I quite liked the stories of Mr Mysterious in Part One and Ms Mysterious in Part Two. The initially unseen depth of their sweet but sad stories were unexpected, although to be completely honest I felt Cici had no business playing Nancy Drew and interfering in their lives in the first place.
I loved Cici’s inquisitive nature but wasn’t a fan of the sneaky way she went about her investigations. I loved that she cares about people and wants to help once she solves their ‘mystery’ and understands what she can do to help (not that she was asked to help in the first place) but I hated that she spends the rest of her time lying to her mother and using her friends.
Because Cici is so Cici-centric all we know about one of her friends until the very end is that they are a whinger. Seriously, would you want to be friends with someone who can only describe you as a complainer, even if they’re right? It’s not that I hated Cici. A lot of the time I found her endearing and sweet but she really irritated me too.

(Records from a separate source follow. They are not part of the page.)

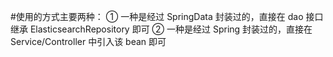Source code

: #使用的方式主要两种：
① 一种是经过 SpringData 封装过的，直接在 dao 接口继承 ElasticsearchRepository 即可
② 一种是经过 Spring 封装过的，直接在 Service/Controller 中引入该 bean 即可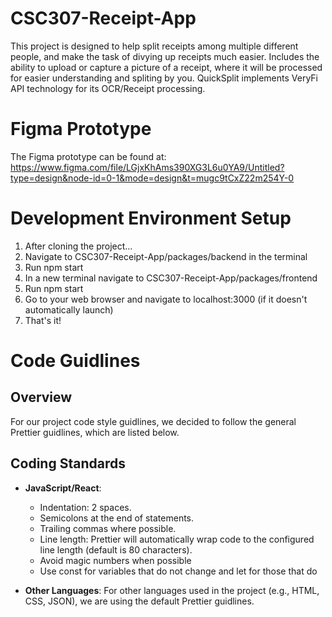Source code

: # CSC307-Receipt-App

This project is designed to help split receipts among multiple different people, and make the task of divying up 
receipts much easier. Includes the ability to upload or capture a picture of a receipt, where it will be processed for easier 
understanding and spliting by you. QuickSplit implements VeryFi API technology for its OCR/Receipt processing.

# Figma Prototype

The Figma prototype can be found at:
https://www.figma.com/file/LGjxKhAms390XG3L6u0YA9/Untitled?type=design&node-id=0-1&mode=design&t=mugc9tCxZ22m254Y-0

# Development Environment Setup

1. After cloning the project...
2. Navigate to CSC307-Receipt-App/packages/backend in the terminal
3. Run npm start
4. In a new terminal navigate to CSC307-Receipt-App/packages/frontend
5. Run npm start
6. Go to your web browser and navigate to localhost:3000 (if it doesn't automatically launch)
7. That's it!

# Code Guidlines

## Overview

For our project code style guidlines, we decided to follow the general Prettier guidlines, which are listed below.

## Coding Standards

- **JavaScript/React**:

  - Indentation: 2 spaces.
  - Semicolons at the end of statements.
  - Trailing commas where possible.
  - Line length: Prettier will automatically wrap code to the configured line length (default is 80 characters).
  - Avoid magic numbers when possible
  - Use const for variables that do not change and let for those that do

- **Other Languages**: For other languages used in the project (e.g., HTML, CSS, JSON), we are using the default Prettier guidlines.
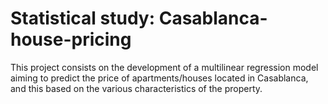 # Statistical study: Casablanca-house-pricing
This project consists on the development of a multilinear regression model aiming to predict the price of apartments/houses located in Casablanca, and this based on the various characteristics of the property. 
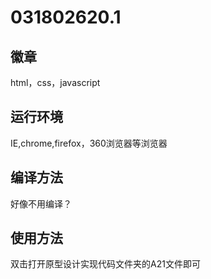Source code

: #  031802620.1
##  徽章
html，css，javascript
## 运行环境
IE,chrome,firefox，360浏览器等浏览器
## 编译方法
好像不用编译？
## 使用方法
双击打开原型设计实现代码文件夹的A21文件即可
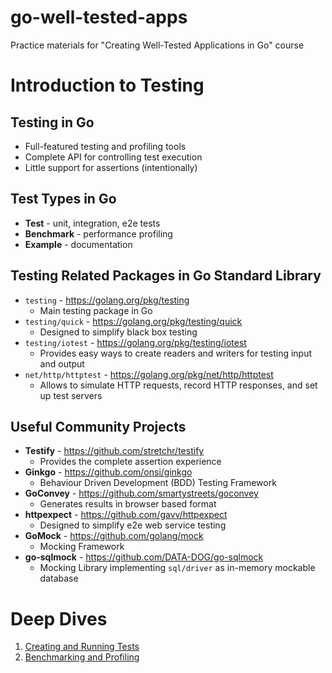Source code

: # go-well-tested-apps
Practice materials for "Creating Well-Tested Applications in Go" course

# Introduction to Testing

## Testing in Go
* Full-featured testing and profiling tools
* Complete API for controlling test execution
* Little support for assertions (intentionally)

## Test Types in Go
* **Test** - unit, integration, e2e tests
* **Benchmark** - performance profiling
* **Example** - documentation

## Testing Related Packages in Go Standard Library
* `testing` - https://golang.org/pkg/testing
  * Main testing package in Go
* `testing/quick` - https://golang.org/pkg/testing/quick
  * Designed to simplify black box testing
* `testing/iotest` - https://golang.org/pkg/testing/iotest
  * Provides easy ways to create readers and writers for testing input and output
* `net/http/httptest` - https://golang.org/pkg/net/http/httptest
  * Allows to simulate HTTP requests, record HTTP responses, and set up test servers

## Useful Community Projects
* **Testify** - https://github.com/stretchr/testify
  * Provides the complete assertion experience
* **Ginkgo** - https://github.com/onsi/ginkgo
  * Behaviour Driven Development (BDD) Testing Framework
* **GoConvey** - https://github.com/smartystreets/goconvey
  * Generates results in browser based format
* **httpexpect** - https://github.com/gavv/httpexpect
  * Designed to simplify e2e web service testing
* **GoMock** - https://github.com/golang/mock
  * Mocking Framework
* **go-sqlmock** - https://github.com/DATA-DOG/go-sqlmock
  * Mocking Library implementing `sql/driver` as in-memory mockable database

# Deep Dives
1. [Creating and Running Tests](01_Creating_And_Running_Tests.md)
2. [Benchmarking and Profiling](02_Benchmarking_And_Profiling.md)
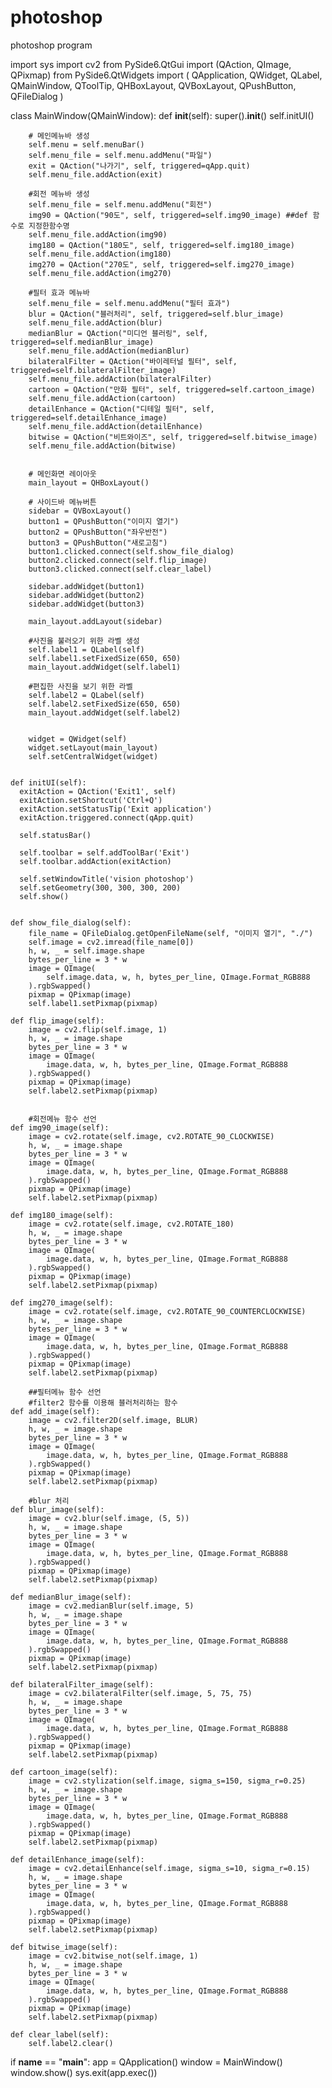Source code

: # photoshop
photoshop program

import sys
import cv2
from PySide6.QtGui import (QAction, QImage, QPixmap)
from PySide6.QtWidgets import (
    QApplication, QWidget, QLabel, QMainWindow, QToolTip, 
    QHBoxLayout, QVBoxLayout, QPushButton, QFileDialog
)


class MainWindow(QMainWindow):
    def __init__(self):
        super().__init__()
        self.initUI()
    

        # 메인메뉴바 생성
        self.menu = self.menuBar()
        self.menu_file = self.menu.addMenu("파일")
        exit = QAction("나가기", self, triggered=qApp.quit)
        self.menu_file.addAction(exit)
        
        #회전 메뉴바 생성
        self.menu_file = self.menu.addMenu("회전")
        img90 = QAction("90도", self, triggered=self.img90_image) ##def 함수로 지정한함수명
        self.menu_file.addAction(img90)
        img180 = QAction("180도", self, triggered=self.img180_image)
        self.menu_file.addAction(img180)
        img270 = QAction("270도", self, triggered=self.img270_image)
        self.menu_file.addAction(img270)

        #필터 효과 메뉴바 
        self.menu_file = self.menu.addMenu("필터 효과")
        blur = QAction("블러처리", self, triggered=self.blur_image)
        self.menu_file.addAction(blur)
        medianBlur = QAction("미디언 블러링", self, triggered=self.medianBlur_image)
        self.menu_file.addAction(medianBlur)
        bilateralFilter = QAction("바이레터널 필터", self, triggered=self.bilateralFilter_image)
        self.menu_file.addAction(bilateralFilter)
        cartoon = QAction("만화 필터", self, triggered=self.cartoon_image)
        self.menu_file.addAction(cartoon)
        detailEnhance = QAction("디테일 필터", self, triggered=self.detailEnhance_image)
        self.menu_file.addAction(detailEnhance)
        bitwise = QAction("비트와이즈", self, triggered=self.bitwise_image)
        self.menu_file.addAction(bitwise)


        # 메인화면 레이아웃
        main_layout = QHBoxLayout()

        # 사이드바 메뉴버튼
        sidebar = QVBoxLayout()
        button1 = QPushButton("이미지 열기")
        button2 = QPushButton("좌우반전")
        button3 = QPushButton("새로고침")      
        button1.clicked.connect(self.show_file_dialog)
        button2.clicked.connect(self.flip_image)
        button3.clicked.connect(self.clear_label)     

        sidebar.addWidget(button1)
        sidebar.addWidget(button2)
        sidebar.addWidget(button3)

        main_layout.addLayout(sidebar)

        #사진을 불러오기 위한 라벨 생성
        self.label1 = QLabel(self)
        self.label1.setFixedSize(650, 650)
        main_layout.addWidget(self.label1)

        #편집한 사진을 보기 위한 라벨 
        self.label2 = QLabel(self)
        self.label2.setFixedSize(650, 650)
        main_layout.addWidget(self.label2)       


        widget = QWidget(self)
        widget.setLayout(main_layout)
        self.setCentralWidget(widget)
    
    
    def initUI(self):
      exitAction = QAction('Exit1', self)
      exitAction.setShortcut('Ctrl+Q')
      exitAction.setStatusTip('Exit application')
      exitAction.triggered.connect(qApp.quit)

      self.statusBar()

      self.toolbar = self.addToolBar('Exit')
      self.toolbar.addAction(exitAction)

      self.setWindowTitle('vision photoshop')
      self.setGeometry(300, 300, 300, 200)
      self.show()
    
    
    def show_file_dialog(self):
        file_name = QFileDialog.getOpenFileName(self, "이미지 열기", "./")
        self.image = cv2.imread(file_name[0])
        h, w, _ = self.image.shape
        bytes_per_line = 3 * w
        image = QImage(
            self.image.data, w, h, bytes_per_line, QImage.Format_RGB888
        ).rgbSwapped()
        pixmap = QPixmap(image)
        self.label1.setPixmap(pixmap)

    def flip_image(self):
        image = cv2.flip(self.image, 1)
        h, w, _ = image.shape
        bytes_per_line = 3 * w
        image = QImage(
            image.data, w, h, bytes_per_line, QImage.Format_RGB888
        ).rgbSwapped()
        pixmap = QPixmap(image)
        self.label2.setPixmap(pixmap)


        #회전메뉴 함수 선언
    def img90_image(self):
        image = cv2.rotate(self.image, cv2.ROTATE_90_CLOCKWISE)
        h, w, _ = image.shape
        bytes_per_line = 3 * w
        image = QImage(
            image.data, w, h, bytes_per_line, QImage.Format_RGB888
        ).rgbSwapped()
        pixmap = QPixmap(image)
        self.label2.setPixmap(pixmap)    

    def img180_image(self):
        image = cv2.rotate(self.image, cv2.ROTATE_180)
        h, w, _ = image.shape
        bytes_per_line = 3 * w
        image = QImage(
            image.data, w, h, bytes_per_line, QImage.Format_RGB888
        ).rgbSwapped()
        pixmap = QPixmap(image)
        self.label2.setPixmap(pixmap)  

    def img270_image(self):
        image = cv2.rotate(self.image, cv2.ROTATE_90_COUNTERCLOCKWISE)
        h, w, _ = image.shape
        bytes_per_line = 3 * w
        image = QImage(
            image.data, w, h, bytes_per_line, QImage.Format_RGB888
        ).rgbSwapped()
        pixmap = QPixmap(image)
        self.label2.setPixmap(pixmap)  

        ##필터메뉴 함수 선언
        #filter2 함수를 이용해 블러처리하는 함수
    def add_image(self):
        image = cv2.filter2D(self.image, BLUR)
        h, w, _ = image.shape
        bytes_per_line = 3 * w
        image = QImage(
            image.data, w, h, bytes_per_line, QImage.Format_RGB888
        ).rgbSwapped()
        pixmap = QPixmap(image)
        self.label2.setPixmap(pixmap) 

        #blur 처리
    def blur_image(self):
        image = cv2.blur(self.image, (5, 5))
        h, w, _ = image.shape
        bytes_per_line = 3 * w
        image = QImage(
            image.data, w, h, bytes_per_line, QImage.Format_RGB888
        ).rgbSwapped()
        pixmap = QPixmap(image)
        self.label2.setPixmap(pixmap)  
        
    def medianBlur_image(self):
        image = cv2.medianBlur(self.image, 5)
        h, w, _ = image.shape
        bytes_per_line = 3 * w
        image = QImage(
            image.data, w, h, bytes_per_line, QImage.Format_RGB888
        ).rgbSwapped()
        pixmap = QPixmap(image)
        self.label2.setPixmap(pixmap) 

    def bilateralFilter_image(self):
        image = cv2.bilateralFilter(self.image, 5, 75, 75)
        h, w, _ = image.shape
        bytes_per_line = 3 * w
        image = QImage(
            image.data, w, h, bytes_per_line, QImage.Format_RGB888
        ).rgbSwapped()
        pixmap = QPixmap(image)
        self.label2.setPixmap(pixmap) 

    def cartoon_image(self):
        image = cv2.stylization(self.image, sigma_s=150, sigma_r=0.25)
        h, w, _ = image.shape
        bytes_per_line = 3 * w
        image = QImage(
            image.data, w, h, bytes_per_line, QImage.Format_RGB888
        ).rgbSwapped()
        pixmap = QPixmap(image)
        self.label2.setPixmap(pixmap) 
        
    def detailEnhance_image(self):
        image = cv2.detailEnhance(self.image, sigma_s=10, sigma_r=0.15)
        h, w, _ = image.shape
        bytes_per_line = 3 * w
        image = QImage(
            image.data, w, h, bytes_per_line, QImage.Format_RGB888
        ).rgbSwapped()
        pixmap = QPixmap(image)
        self.label2.setPixmap(pixmap)

    def bitwise_image(self):
        image = cv2.bitwise_not(self.image, 1)
        h, w, _ = image.shape
        bytes_per_line = 3 * w
        image = QImage(
            image.data, w, h, bytes_per_line, QImage.Format_RGB888
        ).rgbSwapped()
        pixmap = QPixmap(image)
        self.label2.setPixmap(pixmap)

    def clear_label(self):
        self.label2.clear()




if __name__ == "__main__":
    app = QApplication()
    window = MainWindow()
    window.show()
    sys.exit(app.exec())

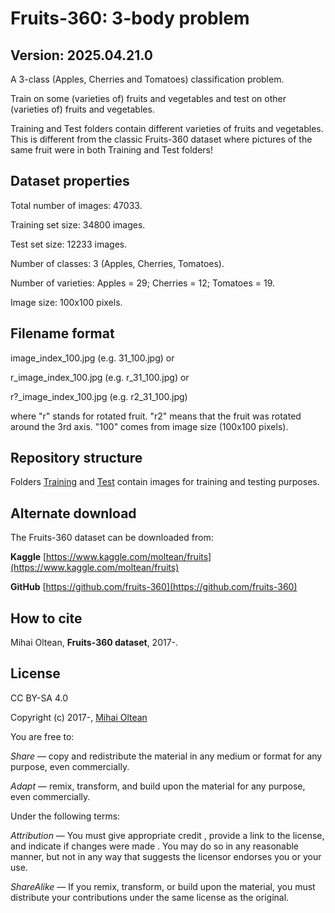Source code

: # Fruits-360: 3-body problem #

## Version: 2025.04.21.0 ##

A 3-class (Apples, Cherries and Tomatoes) classification problem.

Train on some (varieties of) fruits and vegetables and test on other (varieties of) fruits and vegetables.

Training and Test folders contain different varieties of fruits and vegetables. 
This is different from the classic Fruits-360 dataset where pictures of the same fruit were in both Training and Test folders!

## Dataset properties ##

Total number of images: 47033.

Training set size: 34800 images.

Test set size: 12233 images.

Number of classes: 3 (Apples, Cherries, Tomatoes).

Number of varieties: Apples = 29; Cherries = 12; Tomatoes = 19.

Image size: 100x100 pixels.

## Filename format ##

image_index_100.jpg (e.g. 31_100.jpg) or 

r_image_index_100.jpg (e.g. r_31_100.jpg) or 

r?_image_index_100.jpg (e.g. r2_31_100.jpg)

where "r" stands for rotated fruit. "r2" means that the fruit was rotated around the 3rd axis. 
"100" comes from image size (100x100 pixels).

## Repository structure ##

Folders [Training](Training) and [Test](Test) contain images for training and testing purposes.

## Alternate download ##

The Fruits-360 dataset can be downloaded from: 

**Kaggle** [https://www.kaggle.com/moltean/fruits](https://www.kaggle.com/moltean/fruits)

**GitHub** [https://github.com/fruits-360](https://github.com/fruits-360)

## How to cite ##

Mihai Oltean, __Fruits-360 dataset__, 2017-.

## License ##

CC BY-SA 4.0

Copyright (c) 2017-, [Mihai Oltean](https://mihaioltean.github.io)

You are free to:

*Share* — copy and redistribute the material in any medium or format for any purpose, even commercially.

*Adapt* — remix, transform, and build upon the material for any purpose, even commercially.

Under the following terms:

*Attribution* — You must give appropriate credit , provide a link to the license, and indicate if changes were made . You may do so in any reasonable manner, but not in any way that suggests the licensor endorses you or your use.

*ShareAlike* — If you remix, transform, or build upon the material, you must distribute your contributions under the same license as the original.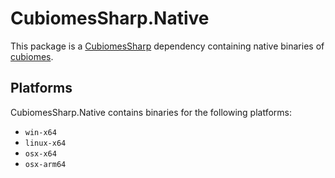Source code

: # CubiomesSharp.Native

This package is a [CubiomesSharp](https://github.com/unminednet/CubiomesSharp) dependency containing native binaries of [cubiomes](https://github.com/Cubitect/cubiomes).

## Platforms

CubiomesSharp.Native contains binaries for the following platforms:

- `win-x64`
- `linux-x64`
- `osx-x64`
- `osx-arm64`
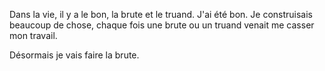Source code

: 
Dans la vie, il y a le bon, la brute et le truand. J'ai été bon. Je construisais beaucoup de chose, chaque fois une brute ou un truand venait me casser mon travail.

Désormais je vais faire la brute.

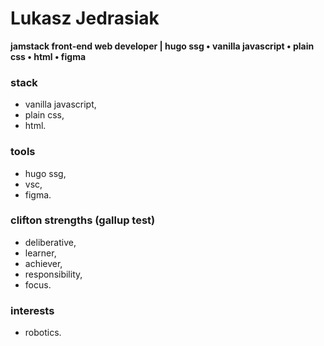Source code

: # Lukasz Jedrasiak
**jamstack front-end web developer | hugo ssg • vanilla javascript • plain css • html • figma**

### stack
- vanilla javascript, 
- plain css,
- html.

### tools
- hugo ssg,
- vsc,
- figma.

### clifton strengths (gallup test)
- deliberative,
- learner,
- achiever,
- responsibility,
- focus.

### interests
- robotics.

<!---
LukaszJedrasiak/LukaszJedrasiak is a ✨ special ✨ repository because its `README.md` (this file) appears on your GitHub profile.
You can click the Preview link to take a look at your changes.
--->

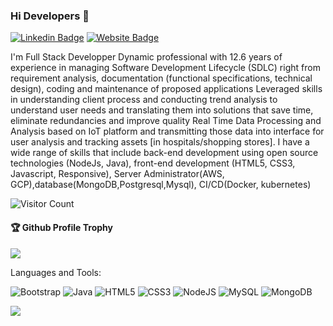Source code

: ### Hi Developers 👋

[![Linkedin Badge](https://img.shields.io/badge/-Aakash-blue?style=flat-square&logo=Linkedin&logoColor=white&link=https://www.linkedin.com/in/saumen-das-9854a979/)](https://www.linkedin.com/in/saumen-das-9854a979/)
[![Website Badge](https://img.shields.io/badge/StackOverflow-Aakash-yellow)](https://stackoverflow.com/users/13286666/saumendas)

I'm
Full Stack Developper
Dynamic professional with 12.6 years of experience in managing Software Development Lifecycle (SDLC) right from requirement analysis, documentation (functional specifications, technical design), coding and maintenance of proposed applications 
Leveraged skills in understanding client process and conducting trend analysis to understand user needs and translating them into solutions that save time, eliminate redundancies and improve quality
Real Time Data Processing and Analysis based on IoT platform and transmitting those data into interface for user analysis and tracking assets [in hospitals/shopping stores]. 
I have a wide range of skills that include back-end development using open source technologies (NodeJs, Java), front-end development (HTML5, CSS3, Javascript, Responsive), Server Administrator(AWS, GCP),database(MongoDB,Postgresql,Mysql), CI/CD(Docker, kubernetes)


![Visitor Count](https://profile-counter.glitch.me/saumen-das1984/count.svg)

<div>
  <h4>🏆 Github Profile Trophy</h4>
  <a href="https://github.com/ryo-ma/github-profile-trophy">
    <img src="https://github-profile-trophy.vercel.app/?username=saumen-das1984&column=7"/>
  </a>
</div>

Languages and Tools: 

<img alt="Bootstrap" src="https://img.shields.io/badge/bootstrap-%23563D7C.svg?style=flat-square&logo=bootstrap&logoColor=white"/> <img alt="Java" src="https://img.shields.io/badge/java-%23ED8B00.svg?style=flat-square&logo=java&logoColor=white"/> <img alt="HTML5" src="https://img.shields.io/badge/html5-%23E34F26.svg?style=flat-square&logo=html5&logoColor=white"/> <img alt="CSS3" src="https://img.shields.io/badge/css3-%231572B6.svg?style=flat-square&logo=css3&logoColor=white"/> <img alt="NodeJS" src="https://img.shields.io/badge/node.js-%2343853D.svg?style=flat-square&logo=node-dot-js&logoColor=white"/>  <img alt="MySQL" src="https://img.shields.io/badge/mysql-%2300f.svg?style=flat-square&logo=mysql&logoColor=white"/> <img alt="MongoDB" src ="https://img.shields.io/badge/MongoDB-%234ea94b.svg?style=flat-square&logo=mongodb&logoColor=white"/>

![](https://activity-graph.herokuapp.com/graph?username=saumen-das1984&theme=react-dark&area=true)

<!--
**saumen-das1984/saumen-das1984** is a ✨ _special_ ✨ repository because its `README.md` (this file) appears on your GitHub profile.

Here are some ideas to get you started:

- 🔭 I’m currently working on ...
- 🌱 I’m currently learning ...
- 👯 I’m looking to collaborate on ...
- 🤔 I’m looking for help with ...
- 💬 Ask me about ...
- 📫 How to reach me: ...
- 😄 Pronouns: ...
- ⚡ Fun fact: ...
-->
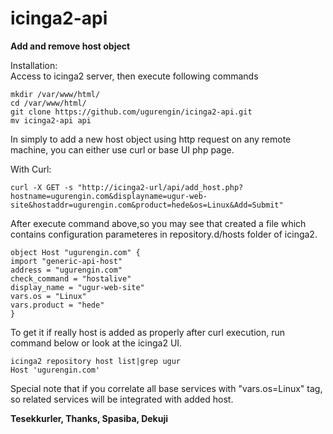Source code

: <h1 id="icinga2-api">icinga2-api</h1>

<p><strong>Add and remove host object</strong></p>

<p>Installation: <br>
Access to icinga2 server, then execute following commands</p>

<pre><code>mkdir /var/www/html/
cd /var/www/html/
git clone https://github.com/ugurengin/icinga2-api.git
mv icinga2-api api
</code></pre>

<p>In simply to add a new host object using http request on any remote machine, you can either use curl or base UI php page.</p>

<p>With Curl:</p>

<p><code>curl -X GET -s "http://icinga2-url/api/add_host.php?hostname=ugurengin.com&amp;displayname=ugur-web-site&amp;hostaddr=ugurengin.com&amp;product=hede&amp;os=Linux&amp;Add=Submit"</code></p>

<p>After execute command above,so you may see that created a file which contains configuration parameteres in repository.d/hosts folder of icinga2.</p>

<pre><code>object Host "ugurengin.com" {
import "generic-api-host" 
address = "ugurengin.com" 
check_command = "hostalive"
display_name = "ugur-web-site"
vars.os = "Linux" 
vars.product = "hede"
} 
</pre></code>

To get it if really host is added as properly after curl execution, run command below or look at the icinga2 UI.</p>

<pre><code>icinga2 repository host list|grep ugur
Host 'ugurengin.com'
</code></pre>

<p>Special note that if you correlate all base services with "vars.os=Linux" tag, so related services will be integrated with added host.</p>

<p><strong>Tesekkurler, Thanks, Spasiba, Dekuji</strong></p>
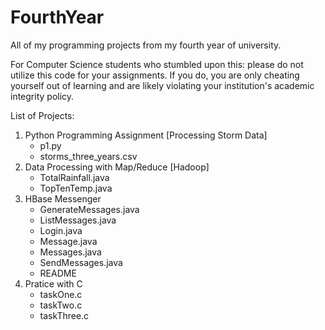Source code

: # FourthYear

All of my programming projects from my fourth year of university.

For Computer Science students who stumbled upon this: please do not utilize this code for your assignments. If you do, you are only cheating yourself out of learning and are likely violating your institution's academic integrity policy.

List of Projects:
1. Python Programming Assignment [Processing Storm Data]
   - p1.py
   - storms_three_years.csv
2. Data Processing with Map/Reduce [Hadoop]
   - TotalRainfall.java 
   - TopTenTemp.java 
3. HBase Messenger
   - GenerateMessages.java
   - ListMessages.java
   - Login.java
   - Message.java
   - Messages.java
   - SendMessages.java
   - README
4. Pratice with C
   - taskOne.c
   - taskTwo.c
   - taskThree.c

Thankfully she does learn lessons along the way about the way she’s treated her friends and mother.
My brain went a little nutty during the first story when all of the kids are lying to their parents and sneaking off to go hang out in the middle of the bush with a strange old man. Granted, he was a lovely but sad old man and I doubt he would slap a mosquito actively draining all of his blood. He could’ve been a creepy old man though. I know it’s just a story but my adult brain is practically hyperventilating (no, I don’t know how that’s physically possible either) at the thought of sending a message that it’s okay to lie to your parents to secretly meet a stranger in a remote location! Nuttiness aside, I adored the old man in the first story. He was an absolute sweetheart.
Naturally I loved that the scene of the second ‘mystery’ was the local library. Woohoo! Cici manages to solve Ms Mysterious’ mystery the first time she checked out the book that Ms Mysterious has been checking out every week for many years (of course). There’s no romantic hiding in the depths of my icy cold heart but I admit I really liked the love story of Ms Mysterious and her beau.
The illustrations were gorgeous and I loved the soft warm colours used throughout the book. The layout was really well done, with layers showing crayons, pencils (with pencil shavings) and pens laying on top of pages in Cici’s journal that made it seem as though the reader is peeking over her shoulder at the page she’s working on. She’s also pasted in relevant bits and pieces, including postcards from her friends, newspaper articles, letters and photos. The creativity of telling the story through graphic novel format interspersed with journal entries and drawings makes this visually a really interesting book.
I wouldn’t mind revisiting this book again in a few months. I wonder even as I’m writing this if I’ve been a bit harsh on Cici’s Cici-centricity. I’m interested to know if I’ll find her more endearing and less irritating next time. I hope so because the stories are quite good. I’d probably give the stories alone 3.5 stars but because I loved the illustrations so much I’m rounding up.
Once Upon a Blurb
Cici dreams of being a novelist. Her favourite subject: people, especially adults. She’s been watching them and taking notes. Everybody has one special secret, Cici figures, and if you want to write about people, you need to understand what’s hiding inside them. But now she’s discovered something truly strange: an old man who disappears into the forest every Sunday with huge pots of paint in all sorts of colours. What is he up to? Why does he look so sad when he comes back?
In a graphic novel interwoven with journal notes, scrapbook pieces, and doodles, Cici assembles clues about the odd and wonderful people she’s uncovered, even as she struggles to understand the mundane: her family and friends.